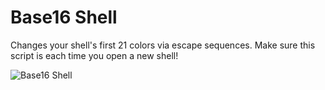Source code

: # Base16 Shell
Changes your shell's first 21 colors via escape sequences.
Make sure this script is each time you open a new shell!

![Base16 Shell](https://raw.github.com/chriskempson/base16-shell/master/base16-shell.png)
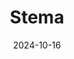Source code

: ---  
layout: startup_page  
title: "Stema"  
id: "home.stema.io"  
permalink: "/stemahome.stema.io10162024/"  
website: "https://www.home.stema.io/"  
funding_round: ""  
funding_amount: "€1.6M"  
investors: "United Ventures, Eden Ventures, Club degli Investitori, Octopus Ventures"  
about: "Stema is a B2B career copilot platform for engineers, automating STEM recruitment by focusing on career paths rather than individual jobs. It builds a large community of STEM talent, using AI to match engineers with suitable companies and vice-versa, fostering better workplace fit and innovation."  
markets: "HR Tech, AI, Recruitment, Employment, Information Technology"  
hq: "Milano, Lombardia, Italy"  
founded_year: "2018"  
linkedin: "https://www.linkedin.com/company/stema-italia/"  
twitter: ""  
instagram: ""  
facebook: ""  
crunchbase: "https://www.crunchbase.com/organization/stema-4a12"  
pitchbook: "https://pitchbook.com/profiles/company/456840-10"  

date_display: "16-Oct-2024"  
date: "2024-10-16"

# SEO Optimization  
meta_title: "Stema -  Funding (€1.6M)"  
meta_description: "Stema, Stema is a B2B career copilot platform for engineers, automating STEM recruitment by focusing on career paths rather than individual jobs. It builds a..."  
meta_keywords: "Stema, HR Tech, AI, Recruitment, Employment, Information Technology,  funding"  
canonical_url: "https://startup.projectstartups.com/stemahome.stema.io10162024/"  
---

☆ ☆ ☆ ☆ ☆

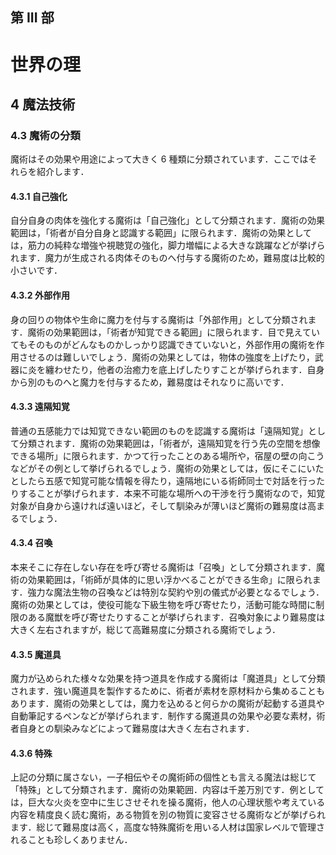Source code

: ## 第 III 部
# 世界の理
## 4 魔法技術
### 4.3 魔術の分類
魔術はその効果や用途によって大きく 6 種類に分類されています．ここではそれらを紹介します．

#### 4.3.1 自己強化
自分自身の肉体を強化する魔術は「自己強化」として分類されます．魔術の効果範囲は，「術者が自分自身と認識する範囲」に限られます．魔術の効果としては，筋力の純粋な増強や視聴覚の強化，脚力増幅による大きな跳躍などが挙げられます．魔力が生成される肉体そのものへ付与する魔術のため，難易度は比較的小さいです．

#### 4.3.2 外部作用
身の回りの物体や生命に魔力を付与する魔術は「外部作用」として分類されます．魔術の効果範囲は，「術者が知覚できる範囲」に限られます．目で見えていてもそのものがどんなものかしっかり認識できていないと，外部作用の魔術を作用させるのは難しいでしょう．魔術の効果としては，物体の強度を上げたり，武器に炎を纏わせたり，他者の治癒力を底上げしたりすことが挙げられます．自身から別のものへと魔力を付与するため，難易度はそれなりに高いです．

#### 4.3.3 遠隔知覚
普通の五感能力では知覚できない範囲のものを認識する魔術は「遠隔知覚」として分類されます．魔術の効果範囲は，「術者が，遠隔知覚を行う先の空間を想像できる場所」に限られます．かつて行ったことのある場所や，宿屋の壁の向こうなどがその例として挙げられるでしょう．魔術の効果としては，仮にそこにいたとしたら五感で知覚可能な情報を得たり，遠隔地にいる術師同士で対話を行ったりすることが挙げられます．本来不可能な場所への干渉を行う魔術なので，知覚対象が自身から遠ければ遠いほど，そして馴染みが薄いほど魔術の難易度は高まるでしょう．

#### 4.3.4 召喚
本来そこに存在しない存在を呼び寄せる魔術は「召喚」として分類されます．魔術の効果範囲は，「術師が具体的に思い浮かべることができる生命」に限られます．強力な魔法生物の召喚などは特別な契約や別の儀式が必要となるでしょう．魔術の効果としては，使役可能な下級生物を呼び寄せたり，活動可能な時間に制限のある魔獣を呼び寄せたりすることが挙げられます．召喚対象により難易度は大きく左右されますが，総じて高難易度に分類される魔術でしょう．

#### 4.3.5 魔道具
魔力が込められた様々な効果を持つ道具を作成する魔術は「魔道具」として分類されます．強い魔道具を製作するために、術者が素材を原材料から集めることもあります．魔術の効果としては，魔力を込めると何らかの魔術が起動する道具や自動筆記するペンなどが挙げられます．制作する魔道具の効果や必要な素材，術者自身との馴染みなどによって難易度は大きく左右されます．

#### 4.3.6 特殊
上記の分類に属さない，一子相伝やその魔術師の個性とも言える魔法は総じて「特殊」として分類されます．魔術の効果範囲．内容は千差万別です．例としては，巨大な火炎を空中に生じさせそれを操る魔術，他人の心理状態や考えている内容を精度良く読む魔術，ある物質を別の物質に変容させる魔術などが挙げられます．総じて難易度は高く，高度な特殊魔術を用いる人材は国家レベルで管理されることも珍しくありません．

☆ ☆ ☆ ☆ ☆

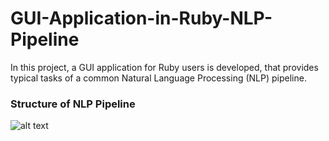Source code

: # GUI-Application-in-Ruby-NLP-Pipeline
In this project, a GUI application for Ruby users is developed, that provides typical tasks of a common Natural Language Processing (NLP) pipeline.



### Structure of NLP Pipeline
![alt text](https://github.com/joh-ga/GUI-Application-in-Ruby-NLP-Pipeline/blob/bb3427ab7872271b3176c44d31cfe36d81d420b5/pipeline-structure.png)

☆ ☆ ☆ ☆ ☆

• **TASK DETAILS**: Scan the entries above for the string "company" and copy each line that contains it.

• **ANSWER FOR THE TASK**:
linkedin: "https://www.linkedin.com/company/stema-italia/"  
pitchbook: "https://pitchbook.com/profiles/company/456840-10"  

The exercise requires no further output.